** Exercise input follows **
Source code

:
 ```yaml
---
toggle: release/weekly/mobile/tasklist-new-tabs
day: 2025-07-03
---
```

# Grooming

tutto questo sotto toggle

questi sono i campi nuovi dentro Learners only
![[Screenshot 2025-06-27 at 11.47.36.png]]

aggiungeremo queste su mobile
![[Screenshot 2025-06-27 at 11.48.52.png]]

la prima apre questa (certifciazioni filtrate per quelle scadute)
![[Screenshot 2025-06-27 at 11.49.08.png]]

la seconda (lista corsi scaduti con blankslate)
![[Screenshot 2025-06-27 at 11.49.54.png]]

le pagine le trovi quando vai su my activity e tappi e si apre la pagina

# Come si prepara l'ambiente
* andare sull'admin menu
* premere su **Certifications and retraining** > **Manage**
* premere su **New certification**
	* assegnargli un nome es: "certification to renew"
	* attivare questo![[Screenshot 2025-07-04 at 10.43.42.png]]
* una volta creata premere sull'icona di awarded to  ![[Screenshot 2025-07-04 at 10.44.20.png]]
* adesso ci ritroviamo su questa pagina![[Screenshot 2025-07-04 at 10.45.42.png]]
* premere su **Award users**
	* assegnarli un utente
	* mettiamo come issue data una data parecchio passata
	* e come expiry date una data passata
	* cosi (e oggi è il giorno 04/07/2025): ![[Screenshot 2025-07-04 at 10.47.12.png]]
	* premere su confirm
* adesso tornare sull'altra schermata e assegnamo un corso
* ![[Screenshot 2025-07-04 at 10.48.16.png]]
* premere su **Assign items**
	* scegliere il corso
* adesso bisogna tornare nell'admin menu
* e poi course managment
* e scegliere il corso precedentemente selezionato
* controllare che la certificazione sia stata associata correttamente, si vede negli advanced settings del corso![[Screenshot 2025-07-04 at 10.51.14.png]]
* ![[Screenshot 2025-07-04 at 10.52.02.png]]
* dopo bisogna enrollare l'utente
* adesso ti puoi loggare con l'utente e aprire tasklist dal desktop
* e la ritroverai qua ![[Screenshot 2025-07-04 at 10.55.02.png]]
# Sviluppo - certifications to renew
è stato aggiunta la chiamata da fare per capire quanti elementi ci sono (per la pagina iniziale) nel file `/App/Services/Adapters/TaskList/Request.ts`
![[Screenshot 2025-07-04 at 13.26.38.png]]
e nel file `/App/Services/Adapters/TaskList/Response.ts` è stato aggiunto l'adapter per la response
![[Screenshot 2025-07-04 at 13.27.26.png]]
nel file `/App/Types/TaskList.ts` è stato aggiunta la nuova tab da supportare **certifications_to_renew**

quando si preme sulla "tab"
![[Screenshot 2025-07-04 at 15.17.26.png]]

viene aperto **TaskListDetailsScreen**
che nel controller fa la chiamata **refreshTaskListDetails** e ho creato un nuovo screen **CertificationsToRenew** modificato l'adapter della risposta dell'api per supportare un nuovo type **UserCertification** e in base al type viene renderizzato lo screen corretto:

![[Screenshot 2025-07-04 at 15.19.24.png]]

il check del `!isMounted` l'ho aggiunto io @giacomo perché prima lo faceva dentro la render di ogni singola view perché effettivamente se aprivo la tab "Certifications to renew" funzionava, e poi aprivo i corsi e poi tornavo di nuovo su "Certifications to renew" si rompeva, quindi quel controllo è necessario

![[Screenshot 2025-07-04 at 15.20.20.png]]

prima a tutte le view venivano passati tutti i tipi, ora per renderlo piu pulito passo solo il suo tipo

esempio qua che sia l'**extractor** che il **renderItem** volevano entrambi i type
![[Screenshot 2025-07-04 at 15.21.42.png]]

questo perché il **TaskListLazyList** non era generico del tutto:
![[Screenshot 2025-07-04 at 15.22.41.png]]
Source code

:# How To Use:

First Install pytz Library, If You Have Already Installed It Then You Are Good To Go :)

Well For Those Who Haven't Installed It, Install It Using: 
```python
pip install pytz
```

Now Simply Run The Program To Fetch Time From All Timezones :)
** End of Exercise input **
Of the lines above, retype only those from the line containing "la seconda (lista" through the line containing "2025-07-04 at 15.17.26.png]]", including both, exactly.

Response for this exercise:
la seconda (lista corsi scaduti con blankslate)
![[Screenshot 2025-06-27 at 11.49.54.png]]

le pagine le trovi quando vai su my activity e tappi e si apre la pagina

# Come si prepara l'ambiente
* andare sull'admin menu
* premere su **Certifications and retraining** > **Manage**
* premere su **New certification**
	* assegnargli un nome es: "certification to renew"
	* attivare questo![[Screenshot 2025-07-04 at 10.43.42.png]]
* una volta creata premere sull'icona di awarded to  ![[Screenshot 2025-07-04 at 10.44.20.png]]
* adesso ci ritroviamo su questa pagina![[Screenshot 2025-07-04 at 10.45.42.png]]
* premere su **Award users**
	* assegnarli un utente
	* mettiamo come issue data una data parecchio passata
	* e come expiry date una data passata
	* cosi (e oggi è il giorno 04/07/2025): ![[Screenshot 2025-07-04 at 10.47.12.png]]
	* premere su confirm
* adesso tornare sull'altra schermata e assegnamo un corso
* ![[Screenshot 2025-07-04 at 10.48.16.png]]
* premere su **Assign items**
	* scegliere il corso
* adesso bisogna tornare nell'admin menu
* e poi course managment
* e scegliere il corso precedentemente selezionato
* controllare che la certificazione sia stata associata correttamente, si vede negli advanced settings del corso![[Screenshot 2025-07-04 at 10.51.14.png]]
* ![[Screenshot 2025-07-04 at 10.52.02.png]]
* dopo bisogna enrollare l'utente
* adesso ti puoi loggare con l'utente e aprire tasklist dal desktop
* e la ritroverai qua ![[Screenshot 2025-07-04 at 10.55.02.png]]
# Sviluppo - certifications to renew
è stato aggiunta la chiamata da fare per capire quanti elementi ci sono (per la pagina iniziale) nel file `/App/Services/Adapters/TaskList/Request.ts`
![[Screenshot 2025-07-04 at 13.26.38.png]]
e nel file `/App/Services/Adapters/TaskList/Response.ts` è stato aggiunto l'adapter per la response
![[Screenshot 2025-07-04 at 13.27.26.png]]
nel file `/App/Types/TaskList.ts` è stato aggiunta la nuova tab da supportare **certifications_to_renew**

quando si preme sulla "tab"
![[Screenshot 2025-07-04 at 15.17.26.png]]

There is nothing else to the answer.